On the Defensive – China’s semi-official Global Times breaks the state silence over blind activist Chen Guangcheng’s escape from house arrest with its op-ed “US embassy in a quandary over Chen.” The most apt take: “The US embassy would have no interest in turning itself into a petition office receiving Chinese complaints. It is easier just preaching universal values to the Chinese public, and occasionally, helping a few exemplary cases that best illustrate US intentions.”
Peace Prospects – Germany’s Der Spiegel reports from rural Idlib province in Syria, where it says regime forces have inflicted such brutal destruction that no one there believes peace is possible. “Everyone says that no one wants civil war. But how can civil war be prevented if the officers and regime thugs are almost all Alawites, while their victims are all Sunnis and the undertow of revenge grows stronger with each new wave of murders?” the magazine asks.

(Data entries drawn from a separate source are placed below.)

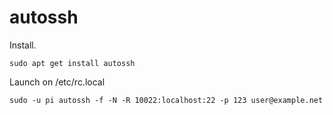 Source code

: # autossh

Install.
```
sudo apt get install autossh
```

Launch on /etc/rc.local
```
sudo -u pi autossh -f -N -R 10022:localhost:22 -p 123 user@example.net
```
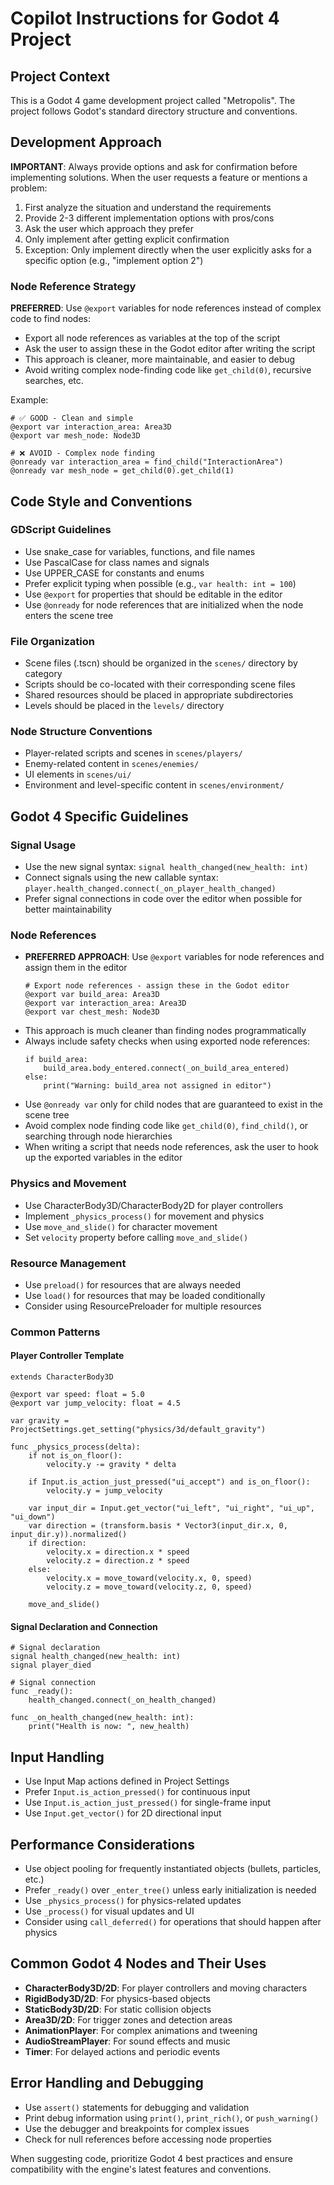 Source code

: # Copilot Instructions for Godot 4 Project

## Project Context
This is a Godot 4 game development project called "Metropolis". The project follows Godot's standard directory structure and conventions.

## Development Approach
**IMPORTANT**: Always provide options and ask for confirmation before implementing solutions. When the user requests a feature or mentions a problem:
1. First analyze the situation and understand the requirements
2. Provide 2-3 different implementation options with pros/cons
3. Ask the user which approach they prefer
4. Only implement after getting explicit confirmation
5. Exception: Only implement directly when the user explicitly asks for a specific option (e.g., "implement option 2")

### Node Reference Strategy
**PREFERRED**: Use `@export` variables for node references instead of complex code to find nodes:
- Export all node references as variables at the top of the script
- Ask the user to assign these in the Godot editor after writing the script
- This approach is cleaner, more maintainable, and easier to debug
- Avoid writing complex node-finding code like `get_child(0)`, recursive searches, etc.

Example:
```gdscript
# ✅ GOOD - Clean and simple
@export var interaction_area: Area3D
@export var mesh_node: Node3D

# ❌ AVOID - Complex node finding
@onready var interaction_area = find_child("InteractionArea") 
@onready var mesh_node = get_child(0).get_child(1)
```

## Code Style and Conventions

### GDScript Guidelines
- Use snake_case for variables, functions, and file names
- Use PascalCase for class names and signals
- Use UPPER_CASE for constants and enums
- Prefer explicit typing when possible (e.g., `var health: int = 100`)
- Use `@export` for properties that should be editable in the editor
- Use `@onready` for node references that are initialized when the node enters the scene tree

### File Organization
- Scene files (.tscn) should be organized in the `scenes/` directory by category
- Scripts should be co-located with their corresponding scene files
- Shared resources should be placed in appropriate subdirectories
- Levels should be placed in the `levels/` directory

### Node Structure Conventions
- Player-related scripts and scenes in `scenes/players/`
- Enemy-related content in `scenes/enemies/`
- UI elements in `scenes/ui/`
- Environment and level-specific content in `scenes/environment/`

## Godot 4 Specific Guidelines

### Signal Usage
- Use the new signal syntax: `signal health_changed(new_health: int)`
- Connect signals using the new callable syntax: `player.health_changed.connect(_on_player_health_changed)`
- Prefer signal connections in code over the editor when possible for better maintainability

### Node References
- **PREFERRED APPROACH**: Use `@export` variables for node references and assign them in the editor
  ```gdscript
  # Export node references - assign these in the Godot editor
  @export var build_area: Area3D
  @export var interaction_area: Area3D  
  @export var chest_mesh: Node3D
  ```
- This approach is much cleaner than finding nodes programmatically
- Always include safety checks when using exported node references:
  ```gdscript
  if build_area:
      build_area.body_entered.connect(_on_build_area_entered)
  else:
      print("Warning: build_area not assigned in editor")
  ```
- Use `@onready var` only for child nodes that are guaranteed to exist in the scene tree
- Avoid complex node finding code like `get_child(0)`, `find_child()`, or searching through node hierarchies
- When writing a script that needs node references, ask the user to hook up the exported variables in the editor

### Physics and Movement
- Use CharacterBody3D/CharacterBody2D for player controllers
- Implement `_physics_process()` for movement and physics
- Use `move_and_slide()` for character movement
- Set `velocity` property before calling `move_and_slide()`

### Resource Management
- Use `preload()` for resources that are always needed
- Use `load()` for resources that may be loaded conditionally
- Consider using ResourcePreloader for multiple resources

### Common Patterns

#### Player Controller Template
```gdscript
extends CharacterBody3D

@export var speed: float = 5.0
@export var jump_velocity: float = 4.5

var gravity = ProjectSettings.get_setting("physics/3d/default_gravity")

func _physics_process(delta):
    if not is_on_floor():
        velocity.y -= gravity * delta
    
    if Input.is_action_just_pressed("ui_accept") and is_on_floor():
        velocity.y = jump_velocity
    
    var input_dir = Input.get_vector("ui_left", "ui_right", "ui_up", "ui_down")
    var direction = (transform.basis * Vector3(input_dir.x, 0, input_dir.y)).normalized()
    if direction:
        velocity.x = direction.x * speed
        velocity.z = direction.z * speed
    else:
        velocity.x = move_toward(velocity.x, 0, speed)
        velocity.z = move_toward(velocity.z, 0, speed)
    
    move_and_slide()
```

#### Signal Declaration and Connection
```gdscript
# Signal declaration
signal health_changed(new_health: int)
signal player_died

# Signal connection
func _ready():
    health_changed.connect(_on_health_changed)

func _on_health_changed(new_health: int):
    print("Health is now: ", new_health)
```

## Input Handling
- Use Input Map actions defined in Project Settings
- Prefer `Input.is_action_pressed()` for continuous input
- Use `Input.is_action_just_pressed()` for single-frame input
- Use `Input.get_vector()` for 2D directional input

## Performance Considerations
- Use object pooling for frequently instantiated objects (bullets, particles, etc.)
- Prefer `_ready()` over `_enter_tree()` unless early initialization is needed
- Use `_physics_process()` for physics-related updates
- Use `_process()` for visual updates and UI
- Consider using `call_deferred()` for operations that should happen after physics

## Common Godot 4 Nodes and Their Uses
- **CharacterBody3D/2D**: For player controllers and moving characters
- **RigidBody3D/2D**: For physics-based objects
- **StaticBody3D/2D**: For static collision objects
- **Area3D/2D**: For trigger zones and detection areas
- **AnimationPlayer**: For complex animations and tweening
- **AudioStreamPlayer**: For sound effects and music
- **Timer**: For delayed actions and periodic events

## Error Handling and Debugging
- Use `assert()` statements for debugging and validation
- Print debug information using `print()`, `print_rich()`, or `push_warning()`
- Use the debugger and breakpoints for complex issues
- Check for null references before accessing node properties

When suggesting code, prioritize Godot 4 best practices and ensure compatibility with the engine's latest features and conventions.
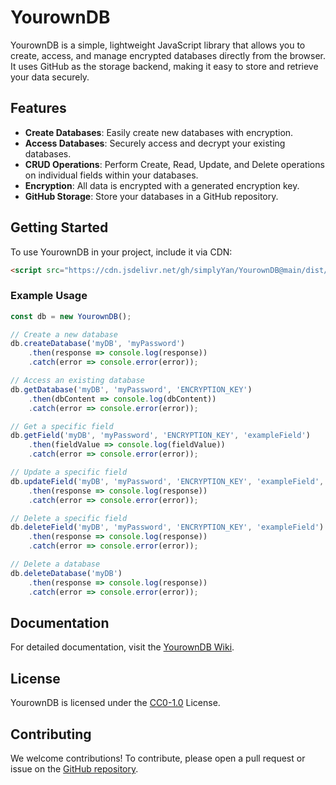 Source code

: # YourownDB

YourownDB is a simple, lightweight JavaScript library that allows you to create, access, and manage encrypted databases directly from the browser. It uses GitHub as the storage backend, making it easy to store and retrieve your data securely.

## Features

- **Create Databases**: Easily create new databases with encryption.
- **Access Databases**: Securely access and decrypt your existing databases.
- **CRUD Operations**: Perform Create, Read, Update, and Delete operations on individual fields within your databases.
- **Encryption**: All data is encrypted with a generated encryption key.
- **GitHub Storage**: Store your databases in a GitHub repository.

## Getting Started

To use YourownDB in your project, include it via CDN:

```html
<script src="https://cdn.jsdelivr.net/gh/simplyYan/YourownDB@main/dist/yourowndb.js"></script>
```

### Example Usage

```javascript
const db = new YourownDB();

// Create a new database
db.createDatabase('myDB', 'myPassword')
    .then(response => console.log(response))
    .catch(error => console.error(error));

// Access an existing database
db.getDatabase('myDB', 'myPassword', 'ENCRYPTION_KEY')
    .then(dbContent => console.log(dbContent))
    .catch(error => console.error(error));

// Get a specific field
db.getField('myDB', 'myPassword', 'ENCRYPTION_KEY', 'exampleField')
    .then(fieldValue => console.log(fieldValue))
    .catch(error => console.error(error));

// Update a specific field
db.updateField('myDB', 'myPassword', 'ENCRYPTION_KEY', 'exampleField', 'newValue')
    .then(response => console.log(response))
    .catch(error => console.error(error));

// Delete a specific field
db.deleteField('myDB', 'myPassword', 'ENCRYPTION_KEY', 'exampleField')
    .then(response => console.log(response))
    .catch(error => console.error(error));

// Delete a database
db.deleteDatabase('myDB')
    .then(response => console.log(response))
    .catch(error => console.error(error));
```

## Documentation

For detailed documentation, visit the [YourownDB Wiki](https://github.com/simplyYan/YourownDB/wiki).

## License

YourownDB is licensed under the [CC0-1.0](https://creativecommons.org/publicdomain/zero/1.0/) License.

## Contributing

We welcome contributions! To contribute, please open a pull request or issue on the [GitHub repository](https://github.com/simplyYan/YourownDB).
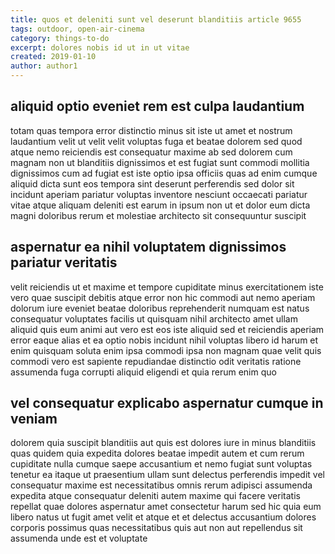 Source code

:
```yaml
---
title: quos et deleniti sunt vel deserunt blanditiis article 9655
tags: outdoor, open-air-cinema
category: things-to-do
excerpt: dolores nobis id ut in ut vitae
created: 2019-01-10
author: author1
---
```


## aliquid optio eveniet rem est culpa laudantium

totam quas tempora error distinctio minus sit iste ut amet et nostrum laudantium velit ut velit velit voluptas fuga et beatae dolorem sed quod atque nemo reiciendis est consequatur maxime ab sed dolorem cum magnam non ut blanditiis dignissimos et est fugiat sunt commodi mollitia dignissimos cum ad fugiat est iste optio ipsa officiis quas ad enim cumque aliquid dicta sunt eos tempora sint deserunt perferendis sed dolor sit incidunt aperiam pariatur voluptas inventore nesciunt occaecati pariatur vitae atque aliquam deleniti est earum in ipsum non ut et dolor eum dicta magni doloribus rerum et molestiae architecto sit consequuntur suscipit

## aspernatur ea nihil voluptatem dignissimos pariatur veritatis

velit reiciendis ut et maxime et tempore cupiditate minus exercitationem iste vero quae suscipit debitis atque error non hic commodi aut nemo aperiam dolorum iure eveniet beatae doloribus reprehenderit numquam est natus consequatur voluptates facilis ut quisquam nihil architecto amet ullam aliquid quis eum animi aut vero est eos iste aliquid sed et reiciendis aperiam error eaque alias et ea optio nobis incidunt nihil voluptas libero id harum et enim quisquam soluta enim ipsa commodi ipsa non magnam quae velit quis commodi vero est sapiente repudiandae distinctio odit veritatis ratione assumenda fuga corrupti aliquid eligendi et quia rerum enim quo

## vel consequatur explicabo aspernatur cumque in veniam

dolorem quia suscipit blanditiis aut quis est dolores iure in minus blanditiis quas quidem quia expedita dolores beatae impedit autem et cum rerum cupiditate nulla cumque saepe accusantium et nemo fugiat sunt voluptas tenetur ea itaque ut praesentium ullam sunt delectus perferendis impedit vel consequatur maxime est necessitatibus omnis rerum adipisci assumenda expedita atque consequatur deleniti autem maxime qui facere veritatis repellat quae dolores aspernatur amet consectetur harum sed hic quia eum libero natus ut fugit amet velit et atque et et delectus accusantium dolores corporis possimus quas necessitatibus quis aut non aut repellendus sit assumenda unde est et voluptate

The Non-Coup – The Economist covers the “Good Friday coup that wasn’t” in Malawi following the sudden death of President Bingu wa Mutharika on April 5. “For more than 48 hours after he died, Malawi teetered on the brink of a coup as members of the ruling Democratic Progressive Party (DPP) plotted to prevent Mrs. Banda, the vice-president, from taking over and to thrust the late president’s elder brother, Peter, into power in her stead,” it says.
Press Gang – In the aftermath of the British parliamentary report into phone-hacking that deemed News Corp. head Rupert Murdoch “not a fit person” to run an international company, the Guardian collates the opinions of major British newspapers on the issue, noting that the Times (owned by News International) said the committee “discredited itself” and the Daily Mail called the MPs’ condemnation “extremely over-the-top.” The piece also praises the headline of the tabloid Daily Mirror: “News Corpse.”
Vote Notes – As the French presidential run-off draws closer, Al Jazeera looks back at the first round of the elections, suggesting that the 80% voter turnout implies “the French really wanted to send a message through the ballots and still believe in the power of democracy.” Although it argues that incumbent Nicolas Sarkozy’s “personal behavior and demeanor” is one reason why he finished second, it concedes that “it is not easy being an incumbent in the current times of economic crisis in Europe.”
Back to Banks – As Spain’s economic crisis becomes more pressing, El País argues the government must consider injecting some public money into the restructuring of the country’s banks, criticizing its financial reforms so far as “ineffective and frustrating.” It calls for the government to “do what has to be done, and the sooner the better.”